**** Supplied records

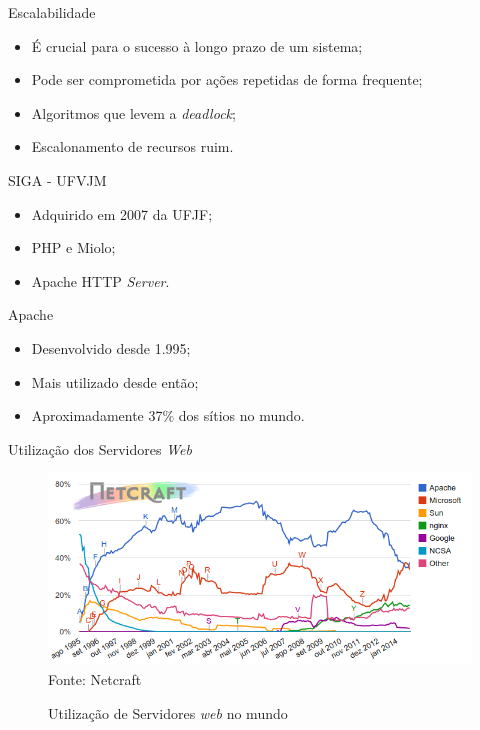 \begin{frame}{Escalabilidade}
	\begin{block}{}
		\begin{itemize}
			\item É crucial para o sucesso à longo prazo de um sistema; \pause
			\item Pode ser comprometida por ações repetidas de forma frequente; 
			\pause
			\item Algoritmos que levem a \textit{deadlock}; \pause
			\item Escalonamento de recursos ruim.
		\end{itemize}
	\end{block}
\end{frame}
\begin{frame}
	\begin{block}{SIGA - UFVJM}
		\begin{itemize}
			\item Adquirido em 2007 da UFJF; \pause
			\item PHP e Miolo; \pause
			\item Apache HTTP \textit{Server}.
		\end{itemize}
	\end{block} \pause
	\begin{block}{Apache}
		\begin{itemize}
			\item Desenvolvido desde 1.995;
			\item Mais utilizado desde então;
			\item Aproximadamente 37\% dos sítios no mundo.
		\end{itemize}
	\end{block}
\end{frame}
\begin{frame}{Utilização dos Servidores \textit{Web}}
	\begin{figure}
		\centering
		\caption{Utilização de Servidores \textit{web} no mundo}
		\includegraphics[width=1\linewidth]{../figuras/grafico1}\\
		Fonte: Netcraft
	\end{figure}
\end{frame}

********

__What is required__.
Output the complete listing exactly. Pictures stay out.

__Solution__.
 \begin{frame}{Escalabilidade}
	\begin{block}{}
		\begin{itemize}
			\item É crucial para o sucesso à longo prazo de um sistema; \pause
			\item Pode ser comprometida por ações repetidas de forma frequente; 
			\pause
			\item Algoritmos que levem a \textit{deadlock}; \pause
			\item Escalonamento de recursos ruim.
		\end{itemize}
	\end{block}
\end{frame}
\begin{frame}
	\begin{block}{SIGA - UFVJM}
		\begin{itemize}
			\item Adquirido em 2007 da UFJF; \pause
			\item PHP e Miolo; \pause
			\item Apache HTTP \textit{Server}.
		\end{itemize}
	\end{block} \pause
	\begin{block}{Apache}
		\begin{itemize}
			\item Desenvolvido desde 1.995;
			\item Mais utilizado desde então;
			\item Aproximadamente 37\% dos sítios no mundo.
		\end{itemize}
	\end{block}
\end{frame}
\begin{frame}{Utilização dos Servidores \textit{Web}}
	\begin{figure}
		\centering
		\caption{Utilização de Servidores \textit{web} no mundo}
		\includegraphics[width=1\linewidth]{../figuras/grafico1}\\
		Fonte: Netcraft
	\end{figure}
\end{frame}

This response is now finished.